Abbreviations: AKI, acute kidney injury; CC, community children; CM, cerebral malaria; HIV, human immunodeficiency virus; SMA, severe malarial anemia.
Assessed in severe malaria survivors during home visit (SMA, n = 164–166; CM, n = 177–178).
Defined as the presence of a deficit (age-adjusted z-score < −2) in any of the primary cognitive domains of cognition, attention, memory).

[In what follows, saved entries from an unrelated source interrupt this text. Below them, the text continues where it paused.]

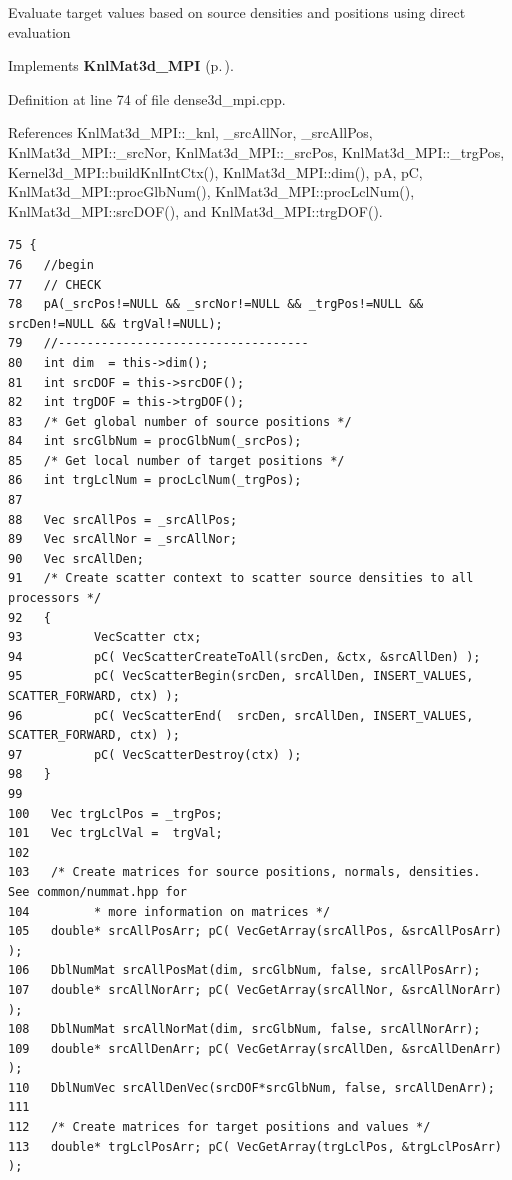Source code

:Evaluate target values based on source densities and positions using direct evaluation 

Implements {\bf Knl\-Mat3d\_\-MPI} {\rm (p.\,\pageref{classKnlMat3d__MPI_abf7f0a466fbc47db0804a35093c819f_abf7f0a466fbc47db0804a35093c819f})}.

Definition at line 74 of file dense3d\_\-mpi.cpp.

References Knl\-Mat3d\_\-MPI::\_\-knl, \_\-src\-All\-Nor, \_\-src\-All\-Pos, Knl\-Mat3d\_\-MPI::\_\-src\-Nor, Knl\-Mat3d\_\-MPI::\_\-src\-Pos, Knl\-Mat3d\_\-MPI::\_\-trg\-Pos, Kernel3d\_\-MPI::build\-Knl\-Int\-Ctx(), Knl\-Mat3d\_\-MPI::dim(), p\-A, p\-C, Knl\-Mat3d\_\-MPI::proc\-Glb\-Num(), Knl\-Mat3d\_\-MPI::proc\-Lcl\-Num(), Knl\-Mat3d\_\-MPI::src\-DOF(), and Knl\-Mat3d\_\-MPI::trg\-DOF().

\footnotesize\begin{verbatim}75 {
76   //begin
77   // CHECK
78   pA(_srcPos!=NULL && _srcNor!=NULL && _trgPos!=NULL && srcDen!=NULL && trgVal!=NULL);
79   //-----------------------------------
80   int dim  = this->dim();
81   int srcDOF = this->srcDOF();
82   int trgDOF = this->trgDOF();
83   /* Get global number of source positions */
84   int srcGlbNum = procGlbNum(_srcPos);
85   /* Get local number of target positions */
86   int trgLclNum = procLclNum(_trgPos);
87   
88   Vec srcAllPos = _srcAllPos;
89   Vec srcAllNor = _srcAllNor;
90   Vec srcAllDen;
91   /* Create scatter context to scatter source densities to all processors */
92   {
93          VecScatter ctx;
94          pC( VecScatterCreateToAll(srcDen, &ctx, &srcAllDen) );
95          pC( VecScatterBegin(srcDen, srcAllDen, INSERT_VALUES, SCATTER_FORWARD, ctx) );
96          pC( VecScatterEnd(  srcDen, srcAllDen, INSERT_VALUES, SCATTER_FORWARD, ctx) );
97          pC( VecScatterDestroy(ctx) );
98   }
99   
100   Vec trgLclPos = _trgPos;
101   Vec trgLclVal =  trgVal;
102 
103   /* Create matrices for source positions, normals, densities.  See common/nummat.hpp for
104         * more information on matrices */
105   double* srcAllPosArr; pC( VecGetArray(srcAllPos, &srcAllPosArr) );
106   DblNumMat srcAllPosMat(dim, srcGlbNum, false, srcAllPosArr);
107   double* srcAllNorArr; pC( VecGetArray(srcAllNor, &srcAllNorArr) );
108   DblNumMat srcAllNorMat(dim, srcGlbNum, false, srcAllNorArr);
109   double* srcAllDenArr; pC( VecGetArray(srcAllDen, &srcAllDenArr) );
110   DblNumVec srcAllDenVec(srcDOF*srcGlbNum, false, srcAllDenArr);
111 
112   /* Create matrices for target positions and values */
113   double* trgLclPosArr; pC( VecGetArray(trgLclPos, &trgLclPosArr) );

\end{verbatim}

Cysteine and Methionine Concentrations Are Low in Community Children Compared to Reference Ranges
To understand amino acid concentrations in the study population, we evaluated the frequency of children with amino acid concentrations outside pediatric reference ranges (Figure 2). Among the CC, all amino acid concentrations were within the expected concentrations except for the sulfur-containing amino acids cysteine and methionine, where 84% and 12% of CC, respectively, had levels below the reference standard. Among children with SM (SMA or CM), cysteine and methionine remained deficient in a significant proportion of children (≥19% methionine, ≥64% cysteine). Elevations or reductions in amino acid concentrations were generally similar in children with SMA and children with CM. Among children with SM (SMA or CM), levels of histidine, isoleucine, and glycine were below the reference range in >5% of children whereas phenylalanine and tyrosine were elevated in >50% and ≥20% of children with SM, respectively (Figure 2A). Proline was elevated in 11% of children with SMA and leucine was elevated in 11% of children with CM. As there were striking elevations in phenylalanine, we evaluated whether there was evidence of reduced phenylalanine metabolism to tyrosine through phenylalanine hydroxylase. Among the CC, the median phenylalanine:tyrosine ratio was 1 and increased in children with SMA and CM (Figure 2B). Abnormal phenylalanine metabolism (phenylalanine:tyrosine ratio >3) was only observed in children with severe malaria and occurred in 8% of children with SMA and 18% of children with CM.
Figure 2.
Plasma amino acid concentrations in study population with reference ranges. A, Graphs depicting the median and interquartile range (IQR) for amino acids by study group (left, community children; center, severe malarial anemia; right, cerebral malaria) with the laboratory reference ranges shaded in gray. In instances where the frequency of abnormal levels was >10%, the amino acid is colored in blue for decreased levels or red for increased levels. The frequency of amino acid concentrations outside the reference range for flagged amino acids is indicated to the left (decreased) or right (increased) of the amino acid symbol. Amino acids were classified according to whether they were essential (open circle), nonessential (closed circle), or conditionally essential (closed square). B, Dot plot depicting median (IQR) for the phenylalanine/tyrosine concentration ratio and scatterplots between tyrosine (y-axis) and phenylalanine (x-axis) in each disease group. The percentages above each group represent % with a phenylalanine/tyrosine ratio >3. ***P < .001, Dunn test with Bonferroni correction for multiple comparisons. Created with BioRender.com. Abbreviations: CC, community children; CM, cerebral malaria; SMA, severe malarial anemia.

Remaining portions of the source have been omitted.